[Listed entries Boundary: Start]

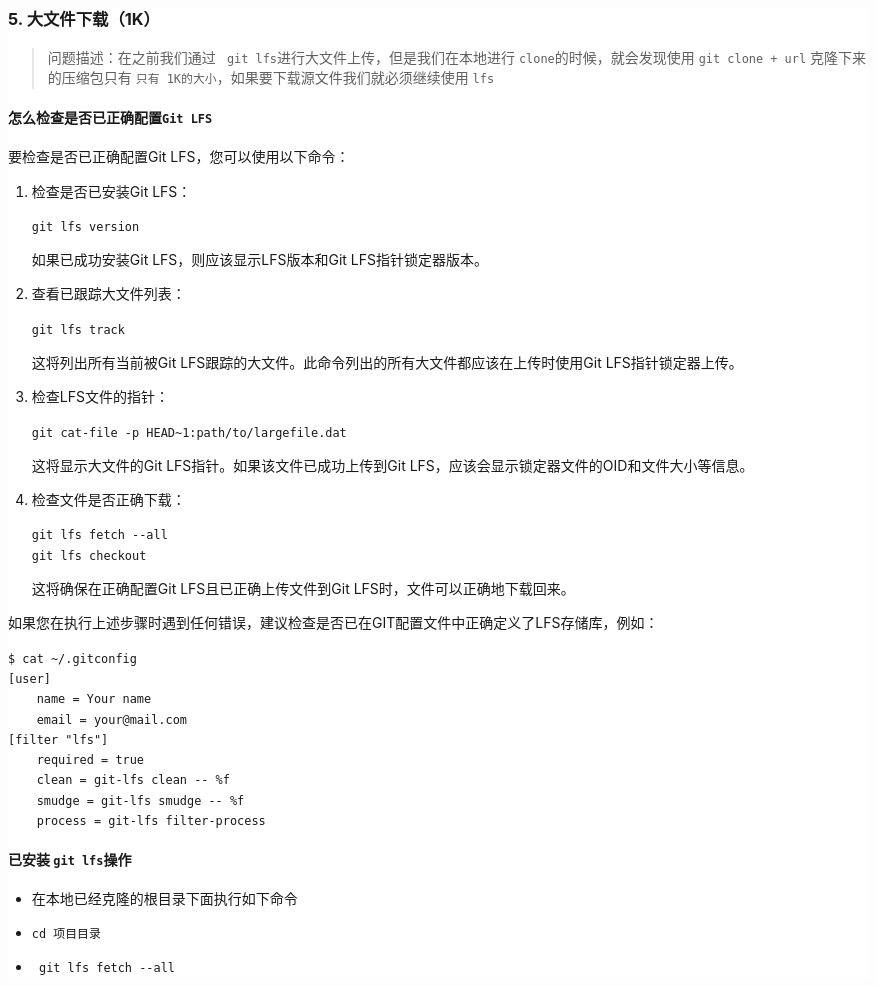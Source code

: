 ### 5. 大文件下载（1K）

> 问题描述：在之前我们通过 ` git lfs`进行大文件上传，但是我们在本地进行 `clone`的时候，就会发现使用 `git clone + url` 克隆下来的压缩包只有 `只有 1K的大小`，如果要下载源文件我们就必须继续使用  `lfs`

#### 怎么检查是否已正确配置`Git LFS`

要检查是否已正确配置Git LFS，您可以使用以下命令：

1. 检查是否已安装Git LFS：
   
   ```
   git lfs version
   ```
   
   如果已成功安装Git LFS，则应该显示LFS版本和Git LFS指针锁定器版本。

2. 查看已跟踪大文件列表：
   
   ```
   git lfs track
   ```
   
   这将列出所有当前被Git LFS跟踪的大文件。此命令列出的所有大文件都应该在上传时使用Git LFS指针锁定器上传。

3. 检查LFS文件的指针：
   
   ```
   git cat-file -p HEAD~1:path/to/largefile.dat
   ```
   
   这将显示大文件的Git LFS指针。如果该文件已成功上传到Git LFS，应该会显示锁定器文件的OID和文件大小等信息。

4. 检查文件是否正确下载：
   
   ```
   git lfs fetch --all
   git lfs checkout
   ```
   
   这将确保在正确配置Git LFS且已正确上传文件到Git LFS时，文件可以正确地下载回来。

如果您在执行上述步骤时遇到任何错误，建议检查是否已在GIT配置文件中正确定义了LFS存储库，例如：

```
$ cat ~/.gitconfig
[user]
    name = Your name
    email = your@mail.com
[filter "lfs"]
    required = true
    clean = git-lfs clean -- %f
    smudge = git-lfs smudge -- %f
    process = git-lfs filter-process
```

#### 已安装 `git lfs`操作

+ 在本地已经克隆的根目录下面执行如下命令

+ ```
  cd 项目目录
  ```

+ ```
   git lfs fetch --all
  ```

[Listed entries Boundary: End]

__Activity__
Please repeat every line from the listing above exactly as it appears. Drop the pictures.

__Result__
Source code

: ### 5. 大文件下载（1K）

> 问题描述：在之前我们通过 ` git lfs`进行大文件上传，但是我们在本地进行 `clone`的时候，就会发现使用 `git clone + url` 克隆下来的压缩包只有 `只有 1K的大小`，如果要下载源文件我们就必须继续使用  `lfs`

#### 怎么检查是否已正确配置`Git LFS`

要检查是否已正确配置Git LFS，您可以使用以下命令：

1. 检查是否已安装Git LFS：
   
   ```
   git lfs version
   ```
   
   如果已成功安装Git LFS，则应该显示LFS版本和Git LFS指针锁定器版本。

2. 查看已跟踪大文件列表：
   
   ```
   git lfs track
   ```
   
   这将列出所有当前被Git LFS跟踪的大文件。此命令列出的所有大文件都应该在上传时使用Git LFS指针锁定器上传。

3. 检查LFS文件的指针：
   
   ```
   git cat-file -p HEAD~1:path/to/largefile.dat
   ```
   
   这将显示大文件的Git LFS指针。如果该文件已成功上传到Git LFS，应该会显示锁定器文件的OID和文件大小等信息。

4. 检查文件是否正确下载：
   
   ```
   git lfs fetch --all
   git lfs checkout
   ```
   
   这将确保在正确配置Git LFS且已正确上传文件到Git LFS时，文件可以正确地下载回来。

如果您在执行上述步骤时遇到任何错误，建议检查是否已在GIT配置文件中正确定义了LFS存储库，例如：

```
$ cat ~/.gitconfig
[user]
    name = Your name
    email = your@mail.com
[filter "lfs"]
    required = true
    clean = git-lfs clean -- %f
    smudge = git-lfs smudge -- %f
    process = git-lfs filter-process
```

#### 已安装 `git lfs`操作

+ 在本地已经克隆的根目录下面执行如下命令

+ ```
  cd 项目目录
  ```

+ ```
   git lfs fetch --all
  ```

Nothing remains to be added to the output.